Numbly, and as if in a daze, Asena shifted her gaze back onto the radar display. New dots blinked into view, though these were far fewer and more spaced out. And perhaps more significantly, these dots were coloured blue.
“Huh, that’s strange,” Kari muttered into the radio. “Were we expecting a rendezvous with another team? Where are they coming from?”
The sight of ‘friendly’ markers on her radar failed to offer Asena any relief. She pointed her SPU toward the northern plains, then watched with mounting dread as her naked eyes gave observable form to the blue dots of mysterious origin.
They were Syntropy.
There was no doubt about it. This latest procession consisted of about a dozen units, with enough space between individuals to allow for visual ID. Hornets that flew ahead of the pack. Brutuses marching in a defensive formation.
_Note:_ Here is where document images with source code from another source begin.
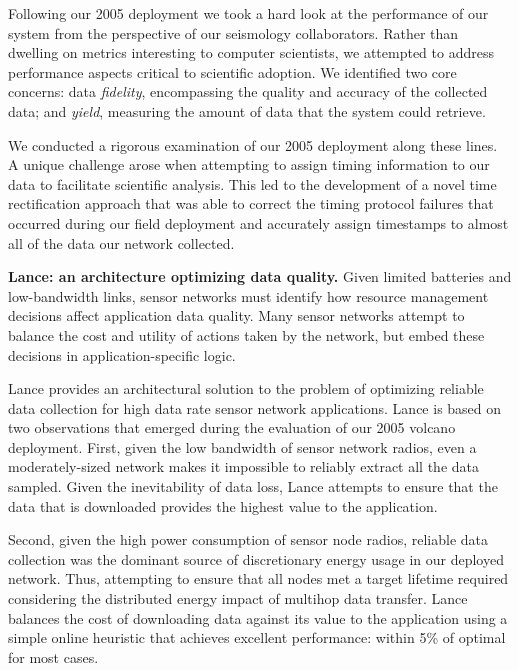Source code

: Following our 2005 deployment we took a hard look at the performance of our
system from the perspective of our seismology collaborators. Rather than
dwelling on metrics interesting to computer scientists, we attempted to
address performance aspects critical to scientific adoption. We identified
two core concerns: data \textit{fidelity}, encompassing the quality and
accuracy of the collected data; and \textit{yield}, measuring the amount of
data that the system could retrieve.

We conducted a rigorous examination of our 2005 deployment along these lines.
A unique challenge arose when attempting to assign timing information to our
data to facilitate scientific analysis. This led to the development of a
novel time rectification approach that was able to correct the timing
protocol failures that occurred during our field deployment and accurately
assign timestamps to almost all of the data our network collected.

\vspace*{0.1in}

\noindent \textbf{Lance: an architecture optimizing data quality.} Given
limited batteries and low-bandwidth links, sensor networks must identify how
resource management decisions affect application data quality. Many sensor
networks attempt to balance the cost and utility of actions taken by the
network, but embed these decisions in application-specific logic.

Lance provides an architectural solution to the problem of optimizing
reliable data collection for high data rate sensor network applications.
Lance is based on two observations that emerged during the evaluation of our
2005 volcano deployment. First, given the low bandwidth of sensor network
radios, even a moderately-sized network makes it impossible to reliably
extract all the data sampled. Given the inevitability of data loss, Lance
attempts to ensure that the data that is downloaded provides the highest
value to the application.

Second, given the high power consumption of sensor node radios, reliable data
collection was the dominant source of discretionary energy usage in our
deployed network. Thus, attempting to ensure that all nodes met a target
lifetime required considering the distributed energy impact of multihop data
transfer. Lance balances the cost of downloading data against its value to
the application using a simple online heuristic that achieves excellent
performance: within 5\% of optimal for most cases.

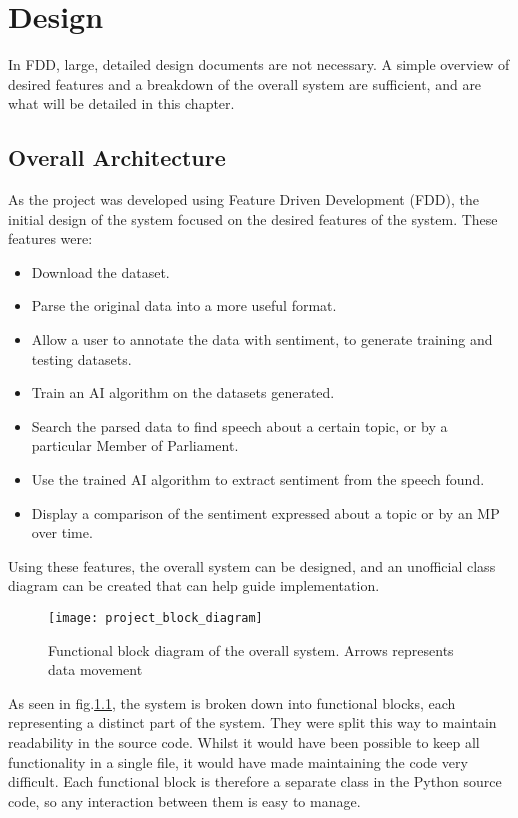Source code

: \chapter{Design}

In FDD, large, detailed design documents are not necessary. A simple overview of desired features and a breakdown of the overall system are sufficient, and are what will be detailed in this chapter.

\section{Overall Architecture}
As the project was developed using Feature Driven Development (FDD), the initial design of the system focused on the desired features of the system. These features were:
\begin{itemize}
	\item Download the dataset.
	\item Parse the original data into a more useful format.
	\item Allow a user to annotate the data with sentiment, to generate training and testing datasets.
	\item Train an AI algorithm on the datasets generated.
	\item Search the parsed data to find speech about a certain topic, or by a particular Member of Parliament.
	\item Use the trained AI algorithm to extract sentiment from the speech found.
	\item Display a comparison of the sentiment expressed about a topic or by an MP over time.
\end{itemize}

Using these features, the overall system can be designed, and an unofficial class diagram can be created that can help guide implementation.

\begin{figure}[ht]
	\texttt{[image: project\_block\_diagram]}
	\caption{Functional block diagram of the overall system. Arrows represents data movement}
	\label{fig:project_block_diagram}
\end{figure}

As seen in fig.\ref{fig:project_block_diagram}, the system is broken down into functional blocks, each representing a distinct part of the system. They were split this way to maintain readability in the source code. Whilst it would have been possible to keep all functionality in a single file, it would have made maintaining the code very difficult. Each functional block is therefore a separate class in the Python source code, so any interaction between them is easy to manage.

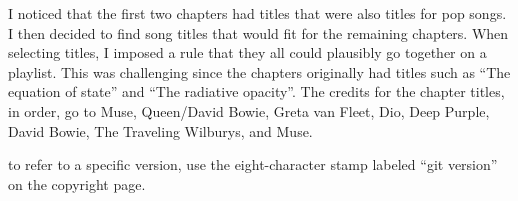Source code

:  I noticed that the first two chapters had titles that were also titles for pop songs. I then decided to find song titles that would fit for the remaining chapters. When selecting titles, I imposed a rule that they all could plausibly go together on a playlist. This was challenging since the chapters originally had titles such as ``The equation of state'' and ``The radiative opacity''. The credits for the chapter titles, in order, go to Muse, Queen/David Bowie, Greta van Fleet, Dio, Deep Purple, David Bowie, The Traveling Wilburys, and Muse.

 to refer to a specific version, use the eight-character stamp labeled ``git version'' on the copyright page.
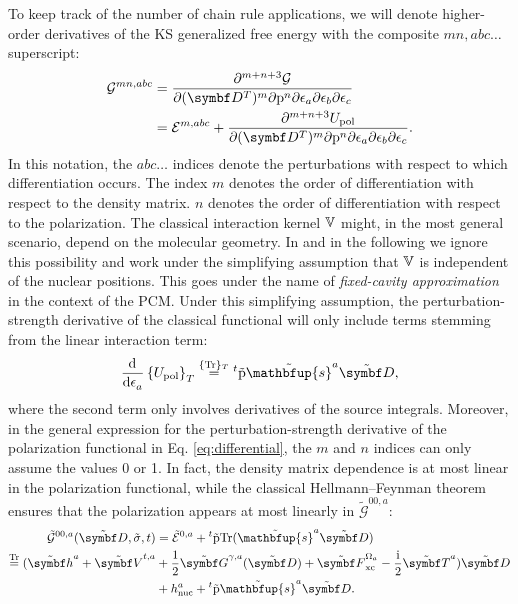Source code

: To keep track of the number of chain rule applications,
we will denote higher-order derivatives of the \acrshort{KS}
generalized free energy with the composite ${mn, abc\ldots}$
superscript:
\begin{equation}\label{eq:differential}
  \begin{aligned}
  \mathcal{G}^{mn, abc}
  &=
  \frac{\partial^{m+n+3}\mathcal{G}}{\partial(\mat{D}^T)^m\partial\p^n\partial\epsilon_a\partial\epsilon_b\partial\epsilon_c}
  \\
  &=
    \mathcal{E}^{m, abc} +
  \frac{\partial^{m+n+3}U_\mathrm{pol}}{\partial(\mat{D}^T)^m\partial\p^n\partial\epsilon_a\partial\epsilon_b\partial\epsilon_c} \text{.}
  \end{aligned}
\end{equation}
In this notation, the $abc\ldots$ indices denote the perturbations with
respect to which differentiation occurs. The index $m$ denotes the order
of differentiation with respect to the density matrix. $n$
denotes the order of differentiation with respect to the
polarization.
The classical interaction kernel $\mathbb{V}$ might, in the most general
scenario, depend on the molecular geometry.
In  and in the following we ignore this possibility and work
under the simplifying assumption that $\mathbb{V}$ is independent of the nuclear
positions.
This goes under the name of \emph{fixed-cavity approximation} in the
context of the \acrshort{PCM}.\autocite{Cammi1994-qj}
Under this simplifying assumption, the perturbation-strength derivative
of the classical functional will only include terms stemming from the
linear interaction term:
\begin{equation}\label{eq:polarization-derivative}
 \deriv{}{\epsilon_a}\left\lbrace
 U_\mathrm{pol}
 \right\rbrace_T
 \eqavetr
 {}^t\tilde{\p}\tilde{\mathbfup{s}}^a\pertmat{D} \text{,}
\end{equation}
where the second term only involves derivatives of the source integrals.
Moreover, in the general expression for the perturbation-strength
derivative of the polarization functional in Eq. \eqref{eq:differential},
the $m$ and $n$ indices can only assume the values 0 or 1.
In fact, the density matrix dependence is at most linear in the
polarization functional, while the classical Hellmann--Feynman theorem
ensures that the polarization appears at most linearly in $\tilde{\mathcal{G}}^{00,a}$:
\begin{equation}\label{eq:tilde-G00-a}
  \begin{aligned}
    \tilde{\mathcal{G}}^{00,a}(\tilde{\mat{D}}, \tilde{\sigma}, t)
    &= \tilde{\mathcal{E}}^{0,a} +
    {}^t\tilde{\p}\Tr({\tilde{\mathbfup{s}}^a\pertmat{D}}) \\
  \eqtr
  (\pertmat{h}^a + \pertmat{V}^{t,a} &+ \frac{1}{2}\pertmat{G}^{\gamma, a}(\pertmat{D}) + \pertmat{F}^{\Omega_a}_\mathrm{xc}
  -\frac{\mathrm{i}}{2}\pertmat{T}^a)\pertmat{D} \\
  &+ h_\mathrm{nuc}^a + {}^t\tilde{\p}\tilde{\mathbfup{s}}^a\pertmat{D}.
  \end{aligned}
\end{equation}
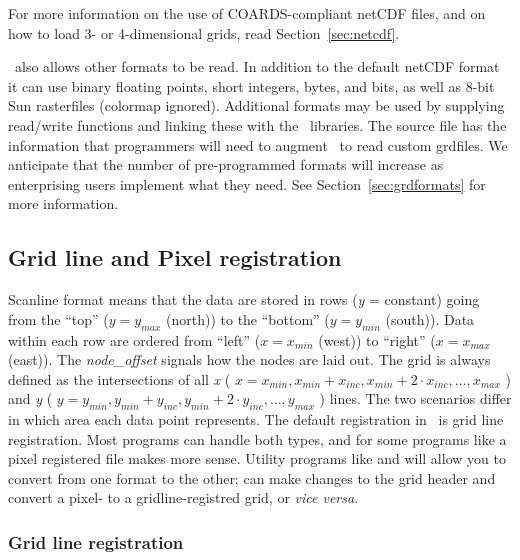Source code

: For more information on the use of COARDS-compliant netCDF files, and on how to load
3- or 4-dimensional grids, read Section~\ref{sec:netcdf}.


\GMT\ also allows other formats to be read.  In addition to
the default netCDF format it can use binary floating points, short
integers, bytes, and bits, as well as 8-bit Sun rasterfiles (colormap
ignored).   Additional formats may be used by supplying read/write
functions and linking these with the \GMT\ libraries.
The source file  has the information that
programmers will need to augment \GMT\ to read custom grdfiles.  We
anticipate that the number of pre-programmed formats will increase as
enterprising users implement what they need.  See Section~\ref{sec:grdformats}
for more information.

\subsection{Grid line and Pixel registration} 

Scanline format means that the data are stored in rows (\emph{y} = constant)
going from the ``top'' ($y = y_{max}$ (north)) to the ``bottom''
($y = y_{min}$ (south)).  Data within each row are ordered from
``left'' ($x = x_{min}$ (west)) to ``right'' ($x = x_{max}$
(east)).  The \emph{node\_offset} signals how the nodes are laid out.
The grid is always defined as the intersections of all \emph{x}
( \( x = x_{min}, x_{min} + x_{inc}, x_{min} + 2 \cdot x_{inc}, \ldots, x_{max} \) )
and \emph{y} ( \( y = y_{min}, y_{min} + y_{inc}, y_{min} + 2 \cdot y_{inc}, \ldots, y_{max} \) )
lines.  The two scenarios differ in which area each data point
represents.
The default registration in \GMT\ is grid line registration.  Most
programs can handle both types, and for some programs like 
a pixel registered file makes more sense.  Utility programs like
 and  will allow you to convert
from one format to the other;  can make changes to the grid header
and convert a pixel- to a gridline-registred grid, or \emph{vice versa}.

\subsubsection{Grid line registration}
The latter appeared to be ‘protecting’ a third unit type that glided at the centre of their formation.
Asena frowned as she adjusted the zoom on her HUD. This third unit had a morphology she couldn’t readily identify. Small. Not much larger than the Brutus units that served as its guard of honour. A roughly spherical central chassis, from which jutted four mismatched limbs of varying sizes and coloration. And was that… a pair of wings atop its SPU?
Yet, as inexplicably bizarre as this chimaera was, Asena’s attention shifted again and locked onto a fourth unit, one that brought up the rear of the procession.
A sleek, almost humanoid frame, with an unmistakably crimson base underneath layers of ash, rust, and scars. Svelte muscular limbs that could only belong on an Eidolon, except… what should’ve been its right forearm was instead a bulky obsidian extension: a flexible tubing of some kind, segmented and coiled—like a centipede lying in wait.
This second group of Syntropy—with their Hornets, Brutuses, chimaera, and centipede—traced the path of the initial horde almost perfectly. They flew at speed and with purpose, clearly in pursuit of the first group, and they too ignored a trio of Eidolons watching from the distance as they disappeared into the horizon.
Then and only then did Asena finally make her move.
She pointed her faded-gold M-024 into the western horizon and the questions that unravelled beyond the planet’s haze. She paid no heed to the shouts of alarm and protest from her teammates. She ignored the suddenly yawning chasm within her chest, and the mass of black paint that threatened to erupt and drench her world.
For no matter what answers—what nightmares—awaited beyond the planet’s haze, Asena Shiranui was determined to bear witness, not by picking up the fragments of someone else’s memory, but from inside her own cockpit. She was determined to be the pilot of her own destiny.